[Start of Attachment]

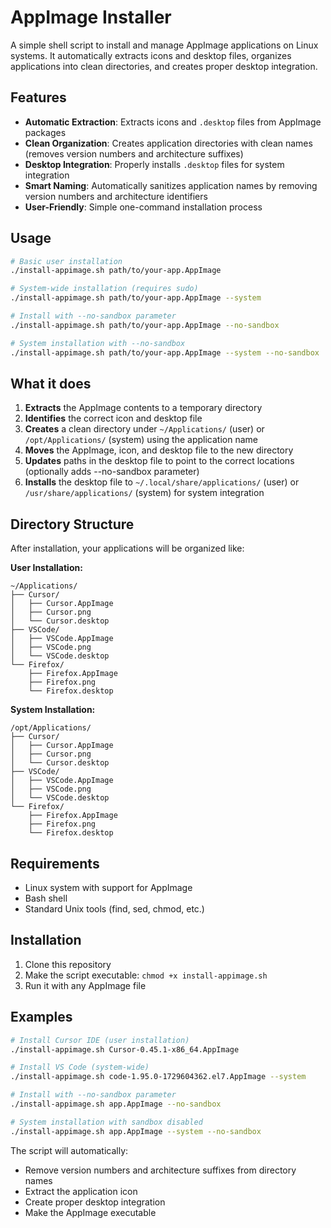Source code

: # AppImage Installer

A simple shell script to install and manage AppImage applications on Linux systems. It automatically extracts icons and desktop files, organizes applications into clean directories, and creates proper desktop integration.

## Features

- **Automatic Extraction**: Extracts icons and `.desktop` files from AppImage packages
- **Clean Organization**: Creates application directories with clean names (removes version numbers and architecture suffixes)
- **Desktop Integration**: Properly installs `.desktop` files for system integration
- **Smart Naming**: Automatically sanitizes application names by removing version numbers and architecture identifiers
- **User-Friendly**: Simple one-command installation process

## Usage

```bash
# Basic user installation
./install-appimage.sh path/to/your-app.AppImage

# System-wide installation (requires sudo)
./install-appimage.sh path/to/your-app.AppImage --system

# Install with --no-sandbox parameter
./install-appimage.sh path/to/your-app.AppImage --no-sandbox

# System installation with --no-sandbox
./install-appimage.sh path/to/your-app.AppImage --system --no-sandbox
```

## What it does

1. **Extracts** the AppImage contents to a temporary directory
2. **Identifies** the correct icon and desktop file
3. **Creates** a clean directory under `~/Applications/` (user) or `/opt/Applications/` (system) using the application name
4. **Moves** the AppImage, icon, and desktop file to the new directory
5. **Updates** paths in the desktop file to point to the correct locations (optionally adds --no-sandbox parameter)
6. **Installs** the desktop file to `~/.local/share/applications/` (user) or `/usr/share/applications/` (system) for system integration

## Directory Structure

After installation, your applications will be organized like:

**User Installation:**
```
~/Applications/
├── Cursor/
│   ├── Cursor.AppImage
│   ├── Cursor.png
│   └── Cursor.desktop
├── VSCode/
│   ├── VSCode.AppImage
│   ├── VSCode.png
│   └── VSCode.desktop
└── Firefox/
    ├── Firefox.AppImage
    ├── Firefox.png
    └── Firefox.desktop
```

**System Installation:**
```
/opt/Applications/
├── Cursor/
│   ├── Cursor.AppImage
│   ├── Cursor.png
│   └── Cursor.desktop
├── VSCode/
│   ├── VSCode.AppImage
│   ├── VSCode.png
│   └── VSCode.desktop
└── Firefox/
    ├── Firefox.AppImage
    ├── Firefox.png
    └── Firefox.desktop
```

## Requirements

- Linux system with support for AppImage
- Bash shell
- Standard Unix tools (find, sed, chmod, etc.)

## Installation

1. Clone this repository
2. Make the script executable: `chmod +x install-appimage.sh`
3. Run it with any AppImage file

## Examples

```bash
# Install Cursor IDE (user installation)
./install-appimage.sh Cursor-0.45.1-x86_64.AppImage

# Install VS Code (system-wide)
./install-appimage.sh code-1.95.0-1729604362.el7.AppImage --system

# Install with --no-sandbox parameter
./install-appimage.sh app.AppImage --no-sandbox

# System installation with sandbox disabled
./install-appimage.sh app.AppImage --system --no-sandbox
```

The script will automatically:
- Remove version numbers and architecture suffixes from directory names
- Extract the application icon
- Create proper desktop integration
- Make the AppImage executable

[End of Attachment]

*INSTRUCTIONS FOR THE TASK*:
Find every line in the records that contains the word "executable"; copy those lines.

*WRITTEN RESPONSE*:
2. Make the script executable: `chmod +x install-appimage.sh`
- Make the AppImage executable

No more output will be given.